Journal Freitag, 13. Dezember 2024 – Die Geschichte meines Nudelholzes
Samstag, 14. Dezember 2024 um 7:24Einen eigenen Haushalt führe ich, seit ich gerade 19 geworden war. Zu meinen ersten Anschaffungen dafür gehörte ein Handrührgerät (KRUPPSCH – besitze ich noch heute, riecht bei Einsatz manchmal ein wenig nach verbranntem Gummi, tut aber eisern seinen Dienst) sowie ein Bügeleisen samt Bügelbrett (ich komme aus einer Bügelfamilie, it’s cultural). Zu den am längsten genutzten Gegenständen in meinem Haushalt gehört fast 40 Jahre später auch dieses Nudelholz.

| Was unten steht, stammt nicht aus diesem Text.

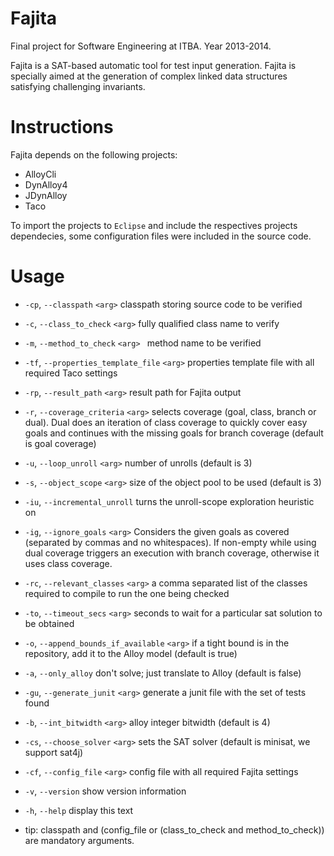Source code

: Fajita
========

Final project for Software Engineering at ITBA. Year 2013-2014.

Fajita is a SAT-based automatic tool for test input generation. Fajita is specially aimed at the generation of complex linked data structures satisfying challenging invariants. 

Instructions
=============

Fajita depends on the following projects:

* AlloyCli
* DynAlloy4
* JDynAlloy
* Taco

To import the projects to `Eclipse` and include the respectives projects dependecies, some configuration files were included in the source code.

Usage
=======

* `-cp`, `--classpath` `<arg>`                    classpath storing source code to be verified
 
* `-c`, `--class_to_check` `<arg>`                fully qualified class name to verify
 
* `-m`, `--method_to_check` `<arg> `              method name to be verified
 
* `-tf`, `--properties_template_file` `<arg>`     properties template file with all required Taco settings
 
* `-rp`, `--result_path` `<arg>`                  result path for Fajita output
 
* `-r`, `--coverage_criteria` `<arg>`             selects coverage (goal, class, branch or dual). Dual does an iteration of class coverage to quickly cover easy goals
                                                  and continues with the missing goals for branch coverage (default is
                                                  goal coverage)

* `-u`, `--loop_unroll` `<arg>`                   number of unrolls (default is 3)
 
* `-s`, `--object_scope` `<arg>`                  size of the object pool to be used (default is 3)
 
* `-iu`, `--incremental_unroll`                   turns the unroll-scope exploration heuristic on
 
* `-ig`, `--ignore_goals` `<arg>`                 Considers the given goals as covered (separated by commas and no
                                                  whitespaces). If non-empty while using dual coverage triggers an
                                                  execution with branch coverage, otherwise it uses class coverage.

* `-rc`, `--relevant_classes` `<arg>`             a comma separated list of the classes required to compile to run
                                                  the one being checked

* `-to`, `--timeout_secs` `<arg>`                 seconds to wait for a particular sat solution to be obtained

* `-o`, `--append_bounds_if_available` `<arg>`    if a tight bound is in the repository, add it to the Alloy
                                                  model (default is true)

* `-a`, `--only_alloy`                            don't solve; just translate to Alloy (default is false)
 
* `-gu`, `--generate_junit` `<arg>`               generate a junit file with the set of tests found
 
* `-b`, `--int_bitwidth` `<arg>`                  alloy integer bitwidth (default is 4)
 
* `-cs`, `--choose_solver` `<arg>`                sets the SAT solver (default is minisat, we support sat4j)
 
* `-cf`, `--config_file` `<arg>`                  config file with all required Fajita settings
 
* `-v`, `--version`                               show version information
 
* `-h`, `--help`                                  display this text

* tip: classpath and (config_file or (class_to_check and method_to_check)) are mandatory arguments.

Erst neulich fiel mir seine Geschichte ein, nämlich als ich es zum Stollenbacken benutzte (meiner wird gefaltet und nicht etwas in einer Form gebacken): Es ist das Geschenk meines damaligen Freundes, als ich 20/21 war. Wir hatten uns als Volontär/Volontärin derselben Regionalzeitung kennengelernt, und der Herr war sensationell unpünktlich. Als er mal wieder Stunden später als vereinbart bei mir klingelte, öffnete ich die Tür, und er hielt mir vorsichtig ein eigens dafür gekauftes Nudelholz hin: Damit ich bei der nächsten solchen Gelegenheit dieses drohend erhoben hinter der Tür stehen konnte. Ich musste sehr lachen, es hatte seinen Zweck erfüllt.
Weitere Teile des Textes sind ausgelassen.